Algunas veces designados como ingeniería humana o ingeniería de factores humanos, esta rama además estudia la ergonomía en diseño de sistemas.

Sin embargo, la ingeniería humana suele tratarse como otra especialidad de la ingeniería que el ingeniero de sistemas debe integrar.

Habitualmente, los avances en ingeniería de sistemas cognitivos se desarrollan en los departamentos y áreas de Informática, donde se estudian profundamente e integran la inteligencia artificial, la ingeniería del conocimiento y el desarrollo de interfaces hombre-máquina (diseños de usabilidad).

DINÁMICA DE SISTEMAS

La dinámica de sistemas es una metodología que trata la aproximación a la modelización de la dinámica de [sistemas complejos o simples] sistemas complejos tales como las galaxias, poblaciones biológicas o los sistemas económicos, en los que las partes demuestran propiedades interactivas entre los objetos, dando como resultado una comunicación gracias a las transacciones energéticas que se derivan de las relaciones mútuas.
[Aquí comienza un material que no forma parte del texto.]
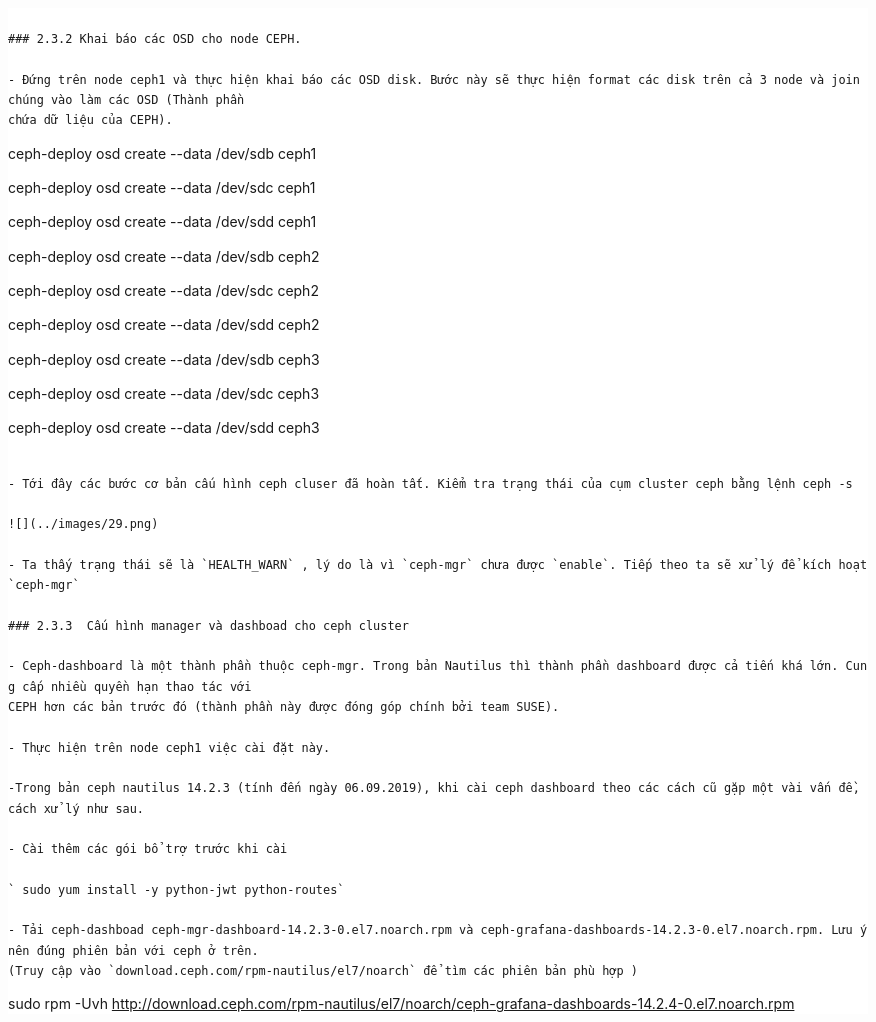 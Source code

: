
 ```

### 2.3.2 Khai báo các OSD cho node CEPH.

- Đứng trên node ceph1 và thực hiện khai báo các OSD disk. Bước này sẽ thực hiện format các disk trên cả 3 node và join chúng vào làm các OSD (Thành phần 
chứa dữ liệu của CEPH).

```
ceph-deploy osd create --data /dev/sdb ceph1

ceph-deploy osd create --data /dev/sdc ceph1

ceph-deploy osd create --data /dev/sdd ceph1


ceph-deploy osd create --data /dev/sdb ceph2

ceph-deploy osd create --data /dev/sdc ceph2

ceph-deploy osd create --data /dev/sdd ceph2


ceph-deploy osd create --data /dev/sdb ceph3

ceph-deploy osd create --data /dev/sdc ceph3

ceph-deploy osd create --data /dev/sdd ceph3
```

- Tới đây các bước cơ bản cấu hình ceph cluser đã hoàn tất. Kiểm tra trạng thái của cụm cluster ceph bằng lệnh ceph -s

![](../images/29.png)

- Ta thấy trạng thái sẽ là `HEALTH_WARN` , lý do là vì `ceph-mgr` chưa được `enable`. Tiếp theo ta sẽ xử lý để kích hoạt `ceph-mgr`

### 2.3.3  Cấu hình manager và dashboad cho ceph cluster

- Ceph-dashboard là một thành phần thuộc ceph-mgr. Trong bản Nautilus thì thành phần dashboard được cả tiến khá lớn. Cung cấp nhiều quyền hạn thao tác với 
CEPH hơn các bản trước đó (thành phần này được đóng góp chính bởi team SUSE).

- Thực hiện trên node ceph1 việc cài đặt này.

-Trong bản ceph nautilus 14.2.3 (tính đến ngày 06.09.2019), khi cài ceph dashboard theo các cách cũ gặp một vài vấn đề, cách xử lý như sau.

- Cài thêm các gói bổ trợ trước khi cài

` sudo yum install -y python-jwt python-routes`

- Tải ceph-dashboad ceph-mgr-dashboard-14.2.3-0.el7.noarch.rpm và ceph-grafana-dashboards-14.2.3-0.el7.noarch.rpm. Lưu ý nên đúng phiên bản với ceph ở trên.
(Truy cập vào `download.ceph.com/rpm-nautilus/el7/noarch` để tìm các phiên bản phù hợp )

```
sudo rpm -Uvh http://download.ceph.com/rpm-nautilus/el7/noarch/ceph-grafana-dashboards-14.2.4-0.el7.noarch.rpm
Fue fundada a principios de la década de 1960 por Jay Forrester, de la MIT Sloan School of Management (Escuela de Administración Sloan, del Instituto Tecnológico de Massachusetts) con el establecimiento del MIT System Dynamics Group (Grupo de dinámica de sistemas del I.T. de Massachusetts).
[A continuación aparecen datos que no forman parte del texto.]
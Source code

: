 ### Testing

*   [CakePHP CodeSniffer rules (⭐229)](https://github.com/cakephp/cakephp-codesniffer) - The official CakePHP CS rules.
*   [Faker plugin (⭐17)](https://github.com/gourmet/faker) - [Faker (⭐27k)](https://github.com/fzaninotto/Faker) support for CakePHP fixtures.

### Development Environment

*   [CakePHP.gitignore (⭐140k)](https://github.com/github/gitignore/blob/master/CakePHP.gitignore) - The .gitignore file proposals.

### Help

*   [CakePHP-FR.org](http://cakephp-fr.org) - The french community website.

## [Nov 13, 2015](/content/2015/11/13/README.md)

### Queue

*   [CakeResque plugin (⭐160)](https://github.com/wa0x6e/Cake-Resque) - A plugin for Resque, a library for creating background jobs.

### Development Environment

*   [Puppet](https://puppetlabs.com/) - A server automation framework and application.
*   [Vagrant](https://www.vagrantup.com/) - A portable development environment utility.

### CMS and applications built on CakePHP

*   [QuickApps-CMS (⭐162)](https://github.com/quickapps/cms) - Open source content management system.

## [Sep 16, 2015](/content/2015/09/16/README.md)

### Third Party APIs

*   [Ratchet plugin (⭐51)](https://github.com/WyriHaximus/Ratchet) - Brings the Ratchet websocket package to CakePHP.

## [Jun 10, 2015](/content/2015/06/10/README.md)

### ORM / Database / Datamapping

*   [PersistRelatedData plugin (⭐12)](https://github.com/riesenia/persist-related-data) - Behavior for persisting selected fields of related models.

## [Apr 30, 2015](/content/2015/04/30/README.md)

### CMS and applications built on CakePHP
En esa época había empezado a aplicar lo que había aprendido con sistemas eléctricos a toda clase de sistemas.

Lo que distingue a la dinámica de sistemas de otras aproximaciones al estudio de los mismos problemas, es el uso de bucles de realimentación.

La construcción de modelos por la dinámica de sistemas parte de la distinción esencial entre depósitos y flujos.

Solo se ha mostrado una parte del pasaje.